Ainda sobre a realidade da
infância na América Latina, 72,6% das crianças em situação de pobreza e
miséria vivem um tipo de privação no universo dos direitos, ou seja, não
têm acesso à escola, à saúde ou aos demais direitos sociais. Privação
que pode virar, no mínimo, uma assistência social com baixos gastos
públicos pelos governos da ordem burguesa e, no máximo, a intensificação
da superexploração no mercado de trabalho no presente- futuro.
A
estrada do capital é a estrada do sangue do trabalho latino-americano.
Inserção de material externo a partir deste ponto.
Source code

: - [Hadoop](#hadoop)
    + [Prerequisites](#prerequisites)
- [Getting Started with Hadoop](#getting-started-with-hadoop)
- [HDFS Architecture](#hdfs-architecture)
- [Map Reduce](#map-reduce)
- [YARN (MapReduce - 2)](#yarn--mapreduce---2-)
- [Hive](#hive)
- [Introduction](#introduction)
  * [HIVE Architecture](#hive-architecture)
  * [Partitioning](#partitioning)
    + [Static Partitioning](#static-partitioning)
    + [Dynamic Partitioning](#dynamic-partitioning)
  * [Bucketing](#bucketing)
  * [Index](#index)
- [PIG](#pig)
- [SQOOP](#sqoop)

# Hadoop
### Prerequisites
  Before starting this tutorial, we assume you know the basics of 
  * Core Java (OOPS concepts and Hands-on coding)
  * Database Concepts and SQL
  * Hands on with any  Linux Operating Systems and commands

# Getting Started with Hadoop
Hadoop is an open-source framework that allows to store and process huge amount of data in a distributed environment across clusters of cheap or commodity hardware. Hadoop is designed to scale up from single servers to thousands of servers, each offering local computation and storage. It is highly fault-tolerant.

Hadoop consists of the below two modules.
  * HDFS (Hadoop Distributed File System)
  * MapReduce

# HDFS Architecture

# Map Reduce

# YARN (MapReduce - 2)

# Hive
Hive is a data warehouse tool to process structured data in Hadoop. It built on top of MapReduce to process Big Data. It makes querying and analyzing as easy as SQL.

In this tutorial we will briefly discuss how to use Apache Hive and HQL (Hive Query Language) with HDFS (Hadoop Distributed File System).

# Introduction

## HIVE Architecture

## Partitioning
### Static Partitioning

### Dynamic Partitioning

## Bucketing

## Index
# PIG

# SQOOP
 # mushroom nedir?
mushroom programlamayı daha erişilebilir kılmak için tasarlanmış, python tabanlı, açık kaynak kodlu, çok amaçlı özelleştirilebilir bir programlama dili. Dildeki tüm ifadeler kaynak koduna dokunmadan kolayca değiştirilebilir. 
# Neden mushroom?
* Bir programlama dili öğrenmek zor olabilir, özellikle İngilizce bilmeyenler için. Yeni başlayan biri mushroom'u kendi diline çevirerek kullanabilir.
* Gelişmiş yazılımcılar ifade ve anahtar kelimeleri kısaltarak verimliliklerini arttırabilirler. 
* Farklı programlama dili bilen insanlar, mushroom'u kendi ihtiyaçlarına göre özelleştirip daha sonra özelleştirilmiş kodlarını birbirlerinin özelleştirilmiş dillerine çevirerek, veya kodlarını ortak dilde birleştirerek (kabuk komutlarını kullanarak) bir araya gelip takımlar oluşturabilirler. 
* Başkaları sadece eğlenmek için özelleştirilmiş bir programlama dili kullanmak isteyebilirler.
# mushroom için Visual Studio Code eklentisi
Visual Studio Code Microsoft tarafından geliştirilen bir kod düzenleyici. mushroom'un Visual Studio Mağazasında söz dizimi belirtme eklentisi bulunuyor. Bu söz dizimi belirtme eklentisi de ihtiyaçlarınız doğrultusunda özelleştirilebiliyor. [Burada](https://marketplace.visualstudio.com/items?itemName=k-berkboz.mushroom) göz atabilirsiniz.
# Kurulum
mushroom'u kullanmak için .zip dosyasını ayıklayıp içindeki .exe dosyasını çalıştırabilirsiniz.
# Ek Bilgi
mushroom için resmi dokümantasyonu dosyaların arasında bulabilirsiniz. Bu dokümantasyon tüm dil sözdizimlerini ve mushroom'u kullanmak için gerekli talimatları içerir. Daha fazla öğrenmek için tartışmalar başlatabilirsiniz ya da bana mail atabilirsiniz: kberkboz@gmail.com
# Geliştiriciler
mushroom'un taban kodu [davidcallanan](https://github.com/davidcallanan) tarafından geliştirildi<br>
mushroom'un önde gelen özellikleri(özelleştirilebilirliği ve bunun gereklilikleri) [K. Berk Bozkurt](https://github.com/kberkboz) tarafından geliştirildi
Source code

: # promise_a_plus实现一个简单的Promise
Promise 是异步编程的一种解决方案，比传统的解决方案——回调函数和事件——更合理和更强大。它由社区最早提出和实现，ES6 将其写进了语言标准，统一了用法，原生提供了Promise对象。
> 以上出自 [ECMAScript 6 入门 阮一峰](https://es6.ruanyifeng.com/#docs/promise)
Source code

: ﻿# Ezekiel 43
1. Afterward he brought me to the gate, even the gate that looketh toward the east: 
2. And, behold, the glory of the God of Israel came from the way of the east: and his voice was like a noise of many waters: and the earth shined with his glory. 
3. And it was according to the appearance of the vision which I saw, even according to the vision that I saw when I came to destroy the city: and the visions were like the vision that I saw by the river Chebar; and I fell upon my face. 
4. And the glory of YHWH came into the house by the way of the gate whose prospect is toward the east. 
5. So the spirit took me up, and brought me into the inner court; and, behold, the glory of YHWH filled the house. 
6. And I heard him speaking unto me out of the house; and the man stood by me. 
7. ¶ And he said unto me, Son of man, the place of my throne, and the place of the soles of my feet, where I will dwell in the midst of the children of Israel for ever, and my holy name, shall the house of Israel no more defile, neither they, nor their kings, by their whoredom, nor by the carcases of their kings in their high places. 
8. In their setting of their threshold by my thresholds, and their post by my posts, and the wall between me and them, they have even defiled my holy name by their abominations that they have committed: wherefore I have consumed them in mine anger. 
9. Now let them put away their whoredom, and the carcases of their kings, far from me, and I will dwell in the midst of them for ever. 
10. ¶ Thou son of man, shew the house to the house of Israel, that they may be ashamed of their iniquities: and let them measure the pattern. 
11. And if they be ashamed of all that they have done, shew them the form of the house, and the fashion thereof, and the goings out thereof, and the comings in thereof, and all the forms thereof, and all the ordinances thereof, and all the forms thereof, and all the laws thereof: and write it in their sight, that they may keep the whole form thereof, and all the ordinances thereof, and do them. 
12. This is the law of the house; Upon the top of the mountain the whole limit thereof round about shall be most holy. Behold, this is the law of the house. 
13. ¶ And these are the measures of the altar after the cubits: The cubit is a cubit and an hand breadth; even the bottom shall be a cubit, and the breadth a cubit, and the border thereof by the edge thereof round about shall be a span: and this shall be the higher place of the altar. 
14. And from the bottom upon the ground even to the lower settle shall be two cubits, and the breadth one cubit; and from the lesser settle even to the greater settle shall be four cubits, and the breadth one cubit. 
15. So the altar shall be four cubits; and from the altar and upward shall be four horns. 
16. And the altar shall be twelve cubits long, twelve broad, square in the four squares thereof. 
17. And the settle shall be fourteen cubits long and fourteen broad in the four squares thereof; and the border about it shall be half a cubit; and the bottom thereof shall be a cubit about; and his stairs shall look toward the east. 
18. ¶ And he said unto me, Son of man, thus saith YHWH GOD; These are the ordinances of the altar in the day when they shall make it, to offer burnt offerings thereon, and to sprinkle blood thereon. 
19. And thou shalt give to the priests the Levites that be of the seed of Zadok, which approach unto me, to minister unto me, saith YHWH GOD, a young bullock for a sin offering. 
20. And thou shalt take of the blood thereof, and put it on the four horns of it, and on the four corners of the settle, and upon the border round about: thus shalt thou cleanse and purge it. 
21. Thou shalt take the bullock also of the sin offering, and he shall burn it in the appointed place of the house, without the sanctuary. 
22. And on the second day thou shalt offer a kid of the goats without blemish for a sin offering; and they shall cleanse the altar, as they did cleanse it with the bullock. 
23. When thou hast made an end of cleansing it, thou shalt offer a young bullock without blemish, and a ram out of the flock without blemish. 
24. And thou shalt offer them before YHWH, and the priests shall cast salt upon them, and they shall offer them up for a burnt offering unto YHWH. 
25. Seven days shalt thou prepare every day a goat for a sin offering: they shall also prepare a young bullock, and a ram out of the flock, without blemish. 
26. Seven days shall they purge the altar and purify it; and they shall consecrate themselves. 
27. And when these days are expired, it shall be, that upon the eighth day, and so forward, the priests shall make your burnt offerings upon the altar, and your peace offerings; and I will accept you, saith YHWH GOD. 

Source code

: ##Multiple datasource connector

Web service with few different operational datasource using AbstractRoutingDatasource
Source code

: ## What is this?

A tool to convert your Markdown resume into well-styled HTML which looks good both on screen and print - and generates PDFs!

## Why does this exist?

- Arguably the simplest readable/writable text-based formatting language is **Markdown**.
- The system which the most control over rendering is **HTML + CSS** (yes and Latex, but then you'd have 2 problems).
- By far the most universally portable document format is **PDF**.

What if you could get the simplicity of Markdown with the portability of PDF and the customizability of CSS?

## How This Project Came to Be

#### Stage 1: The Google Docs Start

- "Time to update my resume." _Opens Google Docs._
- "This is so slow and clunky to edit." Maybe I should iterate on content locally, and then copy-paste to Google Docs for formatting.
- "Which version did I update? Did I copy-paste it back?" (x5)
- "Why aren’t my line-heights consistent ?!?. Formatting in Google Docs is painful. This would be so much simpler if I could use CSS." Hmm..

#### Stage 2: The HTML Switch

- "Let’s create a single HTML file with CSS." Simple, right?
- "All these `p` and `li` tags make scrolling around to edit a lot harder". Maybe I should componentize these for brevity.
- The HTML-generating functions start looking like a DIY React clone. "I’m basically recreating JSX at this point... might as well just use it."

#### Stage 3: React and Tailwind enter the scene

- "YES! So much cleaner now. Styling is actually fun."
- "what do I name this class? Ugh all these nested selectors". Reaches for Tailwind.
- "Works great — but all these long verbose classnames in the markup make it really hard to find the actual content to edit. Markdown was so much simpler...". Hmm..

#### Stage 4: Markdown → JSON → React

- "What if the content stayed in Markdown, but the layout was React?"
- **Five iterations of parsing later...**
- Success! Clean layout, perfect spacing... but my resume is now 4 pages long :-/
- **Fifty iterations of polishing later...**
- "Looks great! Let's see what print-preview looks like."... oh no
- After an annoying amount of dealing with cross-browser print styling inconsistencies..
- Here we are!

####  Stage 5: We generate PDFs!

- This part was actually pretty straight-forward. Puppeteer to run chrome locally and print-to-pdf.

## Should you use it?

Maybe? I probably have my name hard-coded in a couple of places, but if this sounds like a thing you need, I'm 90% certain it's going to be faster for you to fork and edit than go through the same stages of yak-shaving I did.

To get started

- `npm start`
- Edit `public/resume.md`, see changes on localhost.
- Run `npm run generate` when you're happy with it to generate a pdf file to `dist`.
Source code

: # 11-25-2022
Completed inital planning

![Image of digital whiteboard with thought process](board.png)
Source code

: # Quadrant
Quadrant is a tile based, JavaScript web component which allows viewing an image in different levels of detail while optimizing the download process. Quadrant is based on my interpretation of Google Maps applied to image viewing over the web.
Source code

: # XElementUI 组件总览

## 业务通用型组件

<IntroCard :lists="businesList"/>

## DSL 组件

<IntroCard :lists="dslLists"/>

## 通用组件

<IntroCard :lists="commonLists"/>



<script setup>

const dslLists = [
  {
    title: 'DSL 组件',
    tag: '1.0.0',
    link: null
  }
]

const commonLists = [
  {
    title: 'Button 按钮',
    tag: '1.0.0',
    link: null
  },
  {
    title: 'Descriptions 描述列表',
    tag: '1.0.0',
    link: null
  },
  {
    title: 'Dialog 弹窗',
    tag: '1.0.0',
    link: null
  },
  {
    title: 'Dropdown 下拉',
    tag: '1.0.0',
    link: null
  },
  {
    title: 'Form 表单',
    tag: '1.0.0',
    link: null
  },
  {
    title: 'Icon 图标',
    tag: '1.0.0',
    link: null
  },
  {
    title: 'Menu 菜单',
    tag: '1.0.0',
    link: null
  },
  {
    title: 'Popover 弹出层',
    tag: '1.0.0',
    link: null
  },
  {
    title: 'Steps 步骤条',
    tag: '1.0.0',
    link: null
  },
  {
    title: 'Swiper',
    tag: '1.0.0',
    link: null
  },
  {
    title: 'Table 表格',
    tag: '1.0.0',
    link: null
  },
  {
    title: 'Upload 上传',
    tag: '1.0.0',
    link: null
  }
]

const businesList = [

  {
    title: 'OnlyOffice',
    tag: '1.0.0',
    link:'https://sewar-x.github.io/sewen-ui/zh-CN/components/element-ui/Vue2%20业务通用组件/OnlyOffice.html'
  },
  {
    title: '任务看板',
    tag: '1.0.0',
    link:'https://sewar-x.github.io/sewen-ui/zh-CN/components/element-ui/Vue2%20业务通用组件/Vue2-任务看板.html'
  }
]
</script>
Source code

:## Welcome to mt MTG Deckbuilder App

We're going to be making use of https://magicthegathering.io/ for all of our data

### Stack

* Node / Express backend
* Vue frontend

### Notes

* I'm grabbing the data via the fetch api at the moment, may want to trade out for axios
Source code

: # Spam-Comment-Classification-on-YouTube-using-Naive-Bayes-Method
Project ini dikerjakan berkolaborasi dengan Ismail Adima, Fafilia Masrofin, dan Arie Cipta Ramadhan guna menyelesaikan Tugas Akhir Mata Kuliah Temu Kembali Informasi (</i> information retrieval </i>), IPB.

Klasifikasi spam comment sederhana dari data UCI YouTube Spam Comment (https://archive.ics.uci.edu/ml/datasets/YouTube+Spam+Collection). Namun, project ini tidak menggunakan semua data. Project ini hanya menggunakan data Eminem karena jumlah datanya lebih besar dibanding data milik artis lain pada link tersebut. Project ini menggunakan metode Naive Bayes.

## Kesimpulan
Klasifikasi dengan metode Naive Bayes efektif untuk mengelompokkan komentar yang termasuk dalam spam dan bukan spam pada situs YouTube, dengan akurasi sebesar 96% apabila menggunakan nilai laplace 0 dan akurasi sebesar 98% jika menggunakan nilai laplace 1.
Esta estrada, se tem uma moral, é a do lucro sobre a vida. A ordem
neoliberal trouxe para a América Latina a histórica recondução da
dependência, entendida como vínculos de subordinação entre nossas
economias e as economias centrais, seja no âmbito externo do mercado
internacional, seja na situação interna das economias do continente.
É
nessa dinâmica geral que deve ser entendido mais do que o trabalho
infantil, o sentido da vida na ordem imperante do capital. Diferenças de
cor, de sexo e de idade são todas demarcadas no cenário dos planos
superiores de maiores lucros, em detrimento à inferiorização na condição
de vida e do ser dos trabalhadores latinos.
As explorações da
infância não são um problema moral na era do capital. São inerentes ao
cenário da condição desumana gerado pelo mesmo sistema. Meninas e
meninos condicionados à ordem da morte sobre a vida são sujeitados à
situação mais severa da condição histórica da humanidade: escravos do
capital, servos do trabalho, mercadorias a serviço do dinheiro. E isto é
uma imposição. Uma forma de ser condicionadora de outros universos
possíveis.
A infância e o capital
Portanto,
há que se responder a outras perguntas: o que é a infância? Qual o
sentido de se ser criança? Quem educa, quem cria, quem auxilia a criança
nos seus processos de desenvolvimento na bárbara era do capital?
Para
o capital, a infância foi, é e será o tempo histórico para o
adestramento para o trabalho. Espaço de educação para a concorrência,
para o sucesso monetário, para o êxito individual, e, sobretudo, para a
conformação ideológica incontestável deste processo como único e
inquestionável.
Algumas crianças sendo educadas para serem
trabalhadoras superexploradas no futuro, outras vivendo a
superexploração na infância como processo natural e um grupo seleto de
crianças bem aventuradas vivendo a orgia de serem dominantes na era do
capital.
A infância, enquanto estágio ou manutenção do processo
de desenvolvimento capitalista é a fase da produção material e
ideológica da suposta oportunidade burguesa. Portanto, não é infância. É
venda de uma ideia de inclusão na infância.
Assim, a partir do
que vivem as crianças e adolescentes na atualidade de nossa América
Latina, entendemos que a dependência e o desenvolvimento seguem como a
principal tônica do debate sobre os projetos que temos em detrimento ao
que precisamos construir.
É possível sonhar com algo que se
deseja para o futuro, contemplando a realidade. Mas é imprescindível
sonhar com os pés no chão, materializando a organização consciente da
luta de classes.
Resolver o problema da exploração e opressão dos
trabalhadores na sociedade capitalista é sinônimo de superar a
estrutura do desenvolvimento desigual inerente à mesma, tanto no âmbito
mundial quanto no continental. Um problema que exige muitas contestações
à ordem somadas à conformação de um projeto de classe que seja
antagônico ao do capital e aglutinador da esquerda latina e mundial. Um
projeto de classe capaz de conduzir suas ações contra o verdadeiro
inimigo, o capital em todas as suas facetas, em um sentido real de
produção do contra-poder à ordem dominante.
Somente um projeto de
poder popular é capaz de libertar as crianças da classe trabalhadora da
condição miserável do histórico sistema de exploração e opressão que
recai sobre ela e seus pares da classe.
Roberta Traspadini é economista, educadora popular e integrante da organização Consulta Popular.